I currently have this working to disable and enable *all menu items:
BOOL g_bEnableAllMenus = YES;
and then I am using the validateMenuItem
- (BOOL)validateMenuItem:(NSMenuItem *)item
{
if( !g_bEnableAllMenus )
return NO;
return YES;
}
To test, I am calling g_bEnableAllMenus
in awakeFromNib
and it is disabling all my menu items correctly.
- (void)awakeFromNib {
g_bEnableAllMenus = NO;
}
What I am trying to do now is this scenario:
Instead of g_bEnableAllMenu
s disabling and enabling ALL menu items when g_bEnableAllMenus = YES/NO;
is called, I want it to disable all menu items EXCEPT a list of several other menuItems under a menu called TestMenu.
Then I want this list of other menu items under TestMenu separately controlled with a different BOOL: so I can enable and disable this menu item separately and not have it changed by g_bEnableAllMenus
- only by g_bEnableTestMenu
.
BOOL g_bEnableTestMenu = YES;
There is where I am stuck. I think I have to use some combination of [item action] == @selector(TestMenuItem:)
in validateMenuItem
so when g_bEnableTestMenu == NO
it disables all menu items under my TestMenu (but doesn't touch other menu items).
Then when g_bEnableAllMenus == NO
it still disables all my menus (as it correctly does now) but excludes my TestMenu.
Here's a more concrete answer based on my comment above.

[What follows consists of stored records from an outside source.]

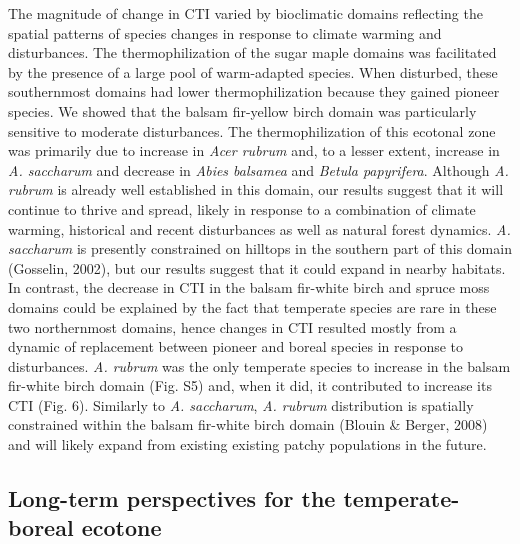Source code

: \documentclass[
  a4paperpaper,
]{article}
\begin{document}
The magnitude of change in CTI varied by bioclimatic domains reflecting
the spatial patterns of species changes in response to climate warming
and disturbances. The thermophilization of the sugar maple domains was
facilitated by the presence of a large pool of warm-adapted species.
When disturbed, these southernmost domains had lower thermophilization
because they gained pioneer species. We showed that the balsam
fir-yellow birch domain was particularly sensitive to moderate
disturbances. The thermophilization of this ecotonal zone was primarily
due to increase in \emph{Acer rubrum} and, to a lesser extent, increase
in \emph{A. saccharum} and decrease in \emph{Abies balsamea} and
\emph{Betula papyrifera}. Although \emph{A. rubrum} is already well
established in this domain, our results suggest that it will continue to
thrive and spread, likely in response to a combination of climate
warming, historical and recent disturbances as well as natural forest
dynamics. \emph{A. saccharum} is presently constrained on hilltops in
the southern part of this domain (Gosselin, 2002), but our results
suggest that it could expand in nearby habitats. In contrast, the
decrease in CTI in the balsam fir-white birch and spruce moss domains
could be explained by the fact that temperate species are rare in these
two northernmost domains, hence changes in CTI resulted mostly from a
dynamic of replacement between pioneer and boreal species in response to
disturbances. \emph{A. rubrum} was the only temperate species to
increase in the balsam fir-white birch domain (Fig. S5) and, when it
did, it contributed to increase its CTI (Fig. 6). Similarly to \emph{A.
saccharum}, \emph{A. rubrum} distribution is spatially constrained
within the balsam fir-white birch domain (Blouin \& Berger, 2008) and
will likely expand from existing existing patchy populations in the
future.

\hypertarget{long-term-perspectives-for-the-temperate-boreal-ecotone}{%
\subsection{Long-term perspectives for the temperate-boreal
ecotone}\label{long-term-perspectives-for-the-temperate-boreal-ecotone}}
\end{document}
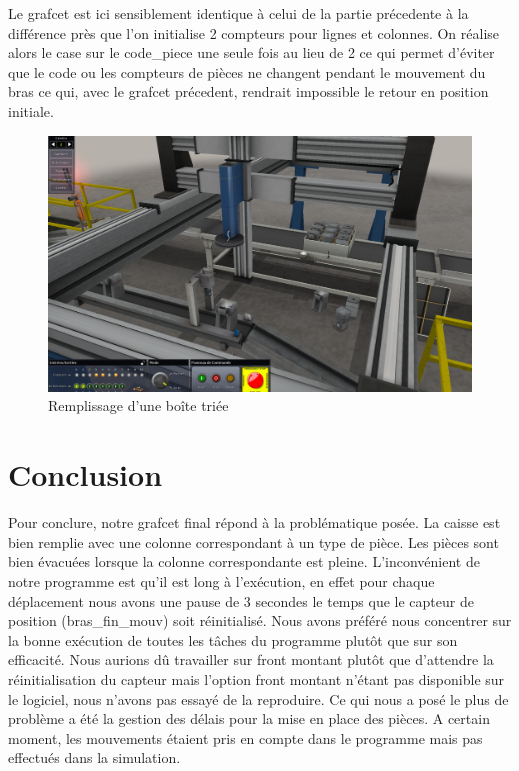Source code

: \documentclass[oneside,a4paper,12pt]{article}
\begin{document}
		Le grafcet est ici sensiblement identique à celui de la partie précedente à la différence près que l'on initialise 2 compteurs pour lignes et colonnes. On réalise alors le case sur le code\_piece une seule fois au lieu de 2 ce qui permet d'éviter que le code ou les compteurs de pièces ne changent pendant le mouvement du bras ce qui, avec le grafcet précedent, rendrait impossible le retour en position initiale.\\
		
		\begin{figure}[h]
			\centering
			\includegraphics[width=13cm]{boite_triee.PNG}
			\caption{Remplissage d'une boîte triée}
		\end{figure}
	
	\section{Conclusion}
	
	Pour conclure, notre grafcet final répond à la problématique posée. La caisse est bien remplie avec une colonne correspondant à un type de pièce. Les pièces sont bien évacuées lorsque la colonne correspondante est pleine. L’inconvénient de notre programme est qu’il est long à l'exécution, en effet pour chaque déplacement nous avons une pause de 3 secondes le temps que le capteur de position (bras\_fin\_mouv) soit réinitialisé. Nous avons préféré nous concentrer sur la bonne exécution de toutes les tâches du programme plutôt que sur son efficacité. Nous aurions dû travailler sur front montant plutôt que d’attendre la réinitialisation du capteur mais l’option front montant n’étant pas disponible sur le logiciel, nous n’avons pas essayé de la reproduire. Ce qui nous a posé le plus de problème a été la gestion des délais pour la mise en place des pièces. A certain moment, les mouvements étaient pris en compte dans le programme mais pas effectués dans la simulation. 
	
\end{document}
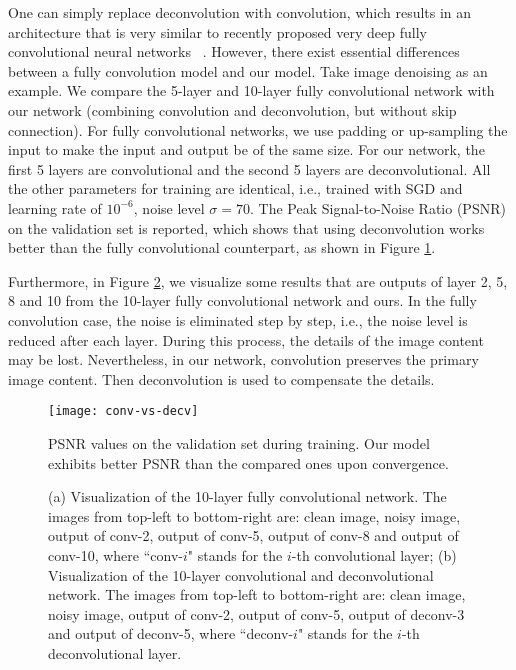 One can simply replace deconvolution with convolution, which results in an architecture that is
very similar to recently proposed very deep fully convolutional neural networks
~\cite{DBLP:conf/cvpr/LongSD15,DBLP:journals/pami/DongLHT16}. However, there exist essential
differences between a fully convolution model and our model. Take image denoising as an example.
We compare the 5-layer and 10-layer fully convolutional network with our network
(combining convolution and deconvolution, but without skip connection). For fully convolutional
networks, we use padding or up-sampling the input to make the input and output be of the same size.
For our network, the first 5 layers are convolutional and the second 5 layers are deconvolutional.
All the other parameters for training are identical, i.e., trained with SGD and learning rate of
$10^{-6}$, noise level $\sigma=70$. The Peak Signal-to-Noise Ratio (PSNR) on the validation set
is reported, which shows that using deconvolution works better than the fully convolutional
counterpart, as shown in Figure \ref{fig2}.


Furthermore, in Figure \ref{fig3}, we visualize some results that are outputs of layer 2, 5, 8 and 10
from the 10-layer fully convolutional network and ours. In the fully convolution case, the noise
is eliminated step by step, i.e., the noise level is reduced after each layer. During this process,
the details of the image content may be lost. Nevertheless, in our network, convolution  preserves
the primary image content. Then deconvolution is used to compensate the details.


\begin{figure}[htb!]
\centering
\texttt{[image: conv-vs-decv]}
\caption{ PSNR  values  on the validation set during training. Our model  exhibits better PSNR
than the compared ones upon convergence.}
\label{fig2}
\end{figure}



\begin{figure}[htb!]
\centering
{}
\caption{ (a) Visualization of the 10-layer fully convolutional network. The images from
top-left to bottom-right are: clean image, noisy image, output of conv-2, output of conv-5,
output of conv-8 and output of conv-10, where ``conv-$i$" stands for the $i$-th convolutional layer;
(b) Visualization of the 10-layer convolutional and deconvolutional network. The images from
top-left to bottom-right are: clean image, noisy image, output of conv-2, output of conv-5,
output of deconv-3 and output of deconv-5, where ``deconv-$i$" stands for the $i$-th deconvolutional layer.}
\label{fig3}
\end{figure}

You can set a tag value on a menu item to avoid having to match by action/selector. If you're creating the menu items in code just set the .tag property directly; in an .xib layout set it on the main properties tab of the menu item:
Then in your validation handler you can just check the range of the tag:
func validateUserInterfaceItem(_ item: NSValidatedUserInterfaceItem) -> Bool {
if item.tag >= 1000 && item.tag <= 1100 {
// return your test validation logic result
} else {
// return your normal validation result
}
}
Of course you could improve this sample by defining constants for your test-menu-item tag range min and max, or with other data structures (e.g. a CaseIterable enum of test-item tag values). You might want to use tags for other groups of commands that share validation logic that isn't readily determined by selectors/responder-chain.